Я почти незаметно замотала головой. Как мне только объяснить ему это? Я не могла объяснить это даже самой себе. Я с удовольствием помогла бы папе, даже очень, потому что при этом смогла бы на какое-то время отделаться от мамы, которая уже в течение нескольких дней бегала по квартире с развивающими тканями, подушечкой для иголок и блестящей мишурой и постоянно возилась надо мной с сантиметром. Она вела себя так, будто пойдёт завтра сама на школьный бал. А я не имела представления, что она там на самом деле мастерила, потому что она не хотела показывать мне заранее. Это должно было стать сюрпризом.
Папа всё ещё не мог пользоваться своей повреждённой рукой, а вчера у него появился клиент, который теперь совершенно мёртвый лежал там внизу и ждал того, что его приведут в порядок. Что означало: Раздеть, помыть, заново одеть, причесать волосы, накрасить. Раньше я часто помогала ему при этом. Это не беспокоило меня. Папа же был рядом со мной. Но теперь — я больше не хотела спускаться туда вниз. Вчера я даже не смогла отнести ему в подвал чайник с чаем. В последний момент я поставила поднос перед дверью, постучала, а потом побежала по лестнице вверх, как будто за мной гнался сам дьявол.

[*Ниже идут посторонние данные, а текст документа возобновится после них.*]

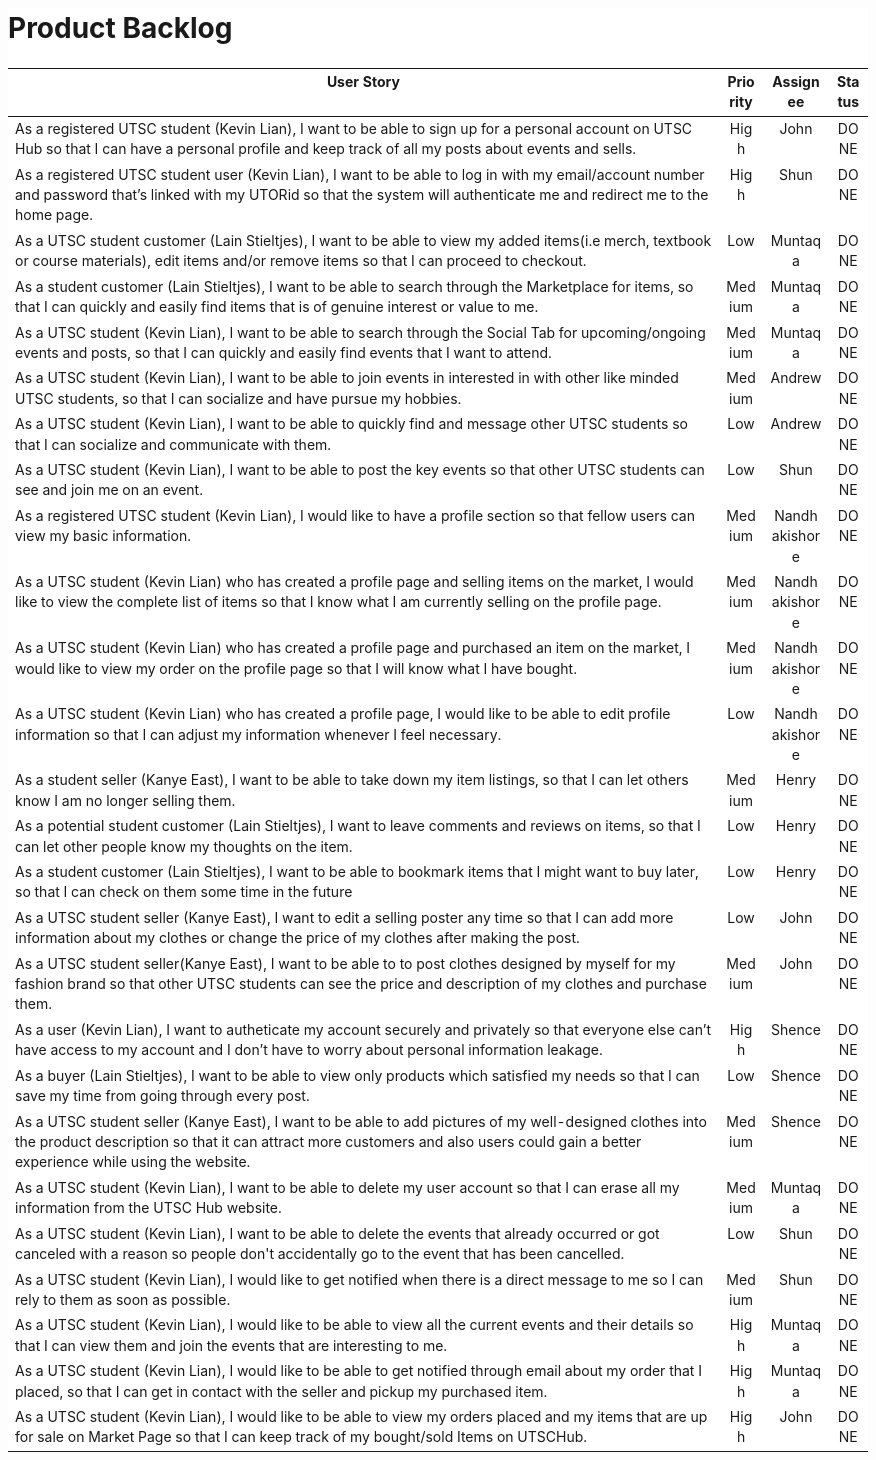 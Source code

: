 # Product Backlog

|                                                             User Story                                               |      Priority      |         Assignee       |  Status  |
| ---------------------------------------------------------------------------------------------------------------------|:------------------:|:----------------------:|:----------:|
| As a registered UTSC student (Kevin Lian), I want to be able to sign up for a personal account on UTSC Hub so  that I can have a personal profile and keep track of all my posts about events and sells. | High | John | DONE |
| As a registered UTSC student user (Kevin Lian), I want to be able to log in with my email/account number and password that’s linked with my UTORid so that the system will authenticate me and redirect me to the home page. | High | Shun | DONE |
| As a UTSC student customer (Lain Stieltjes), I want to be able to view my added items(i.e merch, textbook or course materials), edit items and/or remove items so that I can proceed to checkout. | Low | Muntaqa | DONE |
| As a student customer (Lain Stieltjes), I want to be able to search through the Marketplace for items, so that I can quickly and easily find items that is of genuine interest or value to me. | Medium | Muntaqa | DONE |
| As a UTSC student (Kevin Lian), I want to be able to search through the Social Tab for upcoming/ongoing events and posts, so that I can quickly and easily find events that I want to attend. | Medium | Muntaqa | DONE |
| As a UTSC student (Kevin Lian), I want to be able to join events in interested in with other like minded UTSC students, so that I can socialize and have pursue my hobbies. | Medium | Andrew | DONE |
| As a UTSC student (Kevin Lian), I want to be able to quickly find and message other UTSC students so that I can socialize and communicate with them. | Low | Andrew | DONE |
| As a UTSC student (Kevin Lian), I want to be able to post the key events so that other UTSC students can see and join me on an event. | Low | Shun | DONE |
| As a registered UTSC student (Kevin Lian), I would like to have a profile section so that fellow users can view my basic information. | Medium | Nandhakishore | DONE |
| As a UTSC student (Kevin Lian) who has created a profile page and selling items on the market, I would like to view the complete list of items so that I know what I am currently selling on the profile page. | Medium | Nandhakishore | DONE |
| As a UTSC student (Kevin Lian) who has created a profile page and purchased an item on the market, I would like to view my order on the profile page so that I will know what I have bought. | Medium | Nandhakishore | DONE |
| As a UTSC student (Kevin Lian) who has created a profile page, I would like to be able to edit profile information so that I can adjust my information whenever I feel necessary. | Low | Nandhakishore | DONE |
| As a student seller (Kanye East), I want to be able to take down my item listings, so that I can let others know  I am no longer selling them. | Medium | Henry | DONE |
| As a potential student customer (Lain Stieltjes), I want to leave comments and reviews on items, so that I can let other people know my thoughts on the item. | Low | Henry | DONE |
| As a student customer (Lain Stieltjes), I want to be able to bookmark items that I might want to buy later, so that I can check on them some time in the future | Low | Henry | DONE |
| As a UTSC student seller (Kanye East), I want to edit a selling poster any time so that I can add more information about my clothes or change the price of my clothes after making the post. | Low | John | DONE |
| As a UTSC student seller(Kanye East), I want to be able to to post clothes designed by myself for my fashion brand so that other UTSC students can see the price and description of my clothes and purchase them. | Medium | John | DONE |
| As a user (Kevin Lian), I want to autheticate my account securely and privately so that everyone else can’t have access to my account and I don’t have to worry about personal information leakage. | High | Shence | DONE |
| As a buyer (Lain Stieltjes), I want to be able to view only products which satisfied my needs so that I can save my time from going through every post. | Low | Shence | DONE |
| As a UTSC student seller (Kanye East), I want to be able to add pictures of my well-designed clothes into the product description so that it can attract more customers and also users could gain a better experience while using the website. | Medium | Shence | DONE |
| As a UTSC student (Kevin Lian), I want to be able to delete my user account so that I can erase all my information from the UTSC Hub website. | Medium | Muntaqa | DONE |
| As a UTSC student (Kevin Lian), I want to be able to delete the events that already occurred or got canceled with a reason so people don't accidentally go to the event that has been cancelled. | Low | Shun | DONE |
| As a UTSC student (Kevin Lian), I would like to get notified when there is a direct message to me so I can rely to them as soon as possible. | Medium | Shun | DONE |
| As a UTSC student (Kevin Lian), I would like to be able to view all the current events and their details so that I can view them and join the events that are interesting to me. | High | Muntaqa | DONE |
| As a UTSC student (Kevin Lian), I would like to be able to get notified through email about my order that I placed, so that I can get in contact with the seller and pickup my purchased item. | High | Muntaqa | DONE |
| As a UTSC student (Kevin Lian), I would like to be able to view my orders placed and my items that are up for sale on Market Page so that I can keep track of my bought/sold Items on UTSCHub. | High | John | DONE |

— Ладно. Ты отказываешься. — Папа посмотрел на меня холодно. — Тогда я думаю, ты вероятно ещё не достаточно взрослая, чтобы посещать школьные балы.
— Что!? — воскликнули мама и я одновременно — я тихо, мама с громкостью оркестра.
— Она пойдёт на школьный бал! Ещё как она пойдёт на школьный бал! — выдохнула мама. — Я не для того сижу и шью здесь целыми днями, чтобы моя доченька в конце концов осталась дома!
— Сколько все эти побрякушки вообще стояли? — спросил папа с неодобрительным выражением лица. — Моя дорогая Роза, ты точно знаешь, что мы переживаем трудное время, пока моя рука не работает. И всё же ты покупаешь эту мишуру, только для одного единственного вечера. Люси ведь вовсе не хочет все эти безделушки.
— Даже очень хочет! Ты ведь хочешь, Люси, не так ли?
— Хм, — сказала я. Этому я научилась у Сердана. В сомнительных ситуациях всегда помогало «хм» и лицо, как будто в голове воздушный пузырь.
Но мама и папа продолжали дальше долбить друг друга, и в какой-то момент мама больше не смогла найти аргументов, почему мне, не смотря на домашний арест, можно было пойти на школьный бал, если я ещё в тоже время отказывалась помочь папе. А папа не хотел, чтобы вместо меня помогла ему она. Во-первых, это в воспитательном смысле непоследовательно, во-вторых, она уже достаточно изуродовала беспомощных мёртвых людей. Мама в ярости бросила зелёный кусок материи в угол и сделала глубокий вдох.
— Эй, я тоже ещё здесь, — попыталась я вмешаться, так как моё «хм» не помогло. — Это не так, что я не хочу помогать папе. Я просто не могу. Понятно? Я не могу спускаться туда вниз. А теперь оставьте меня в покое. И ты тоже мама. Я на полном серьёзе. — Вдруг на кухне наступила полнейшая тишина. Потихоньку папа опустился назад на стул и посмотрел на меня с тревогой. Его холодный взгляд стал мягче.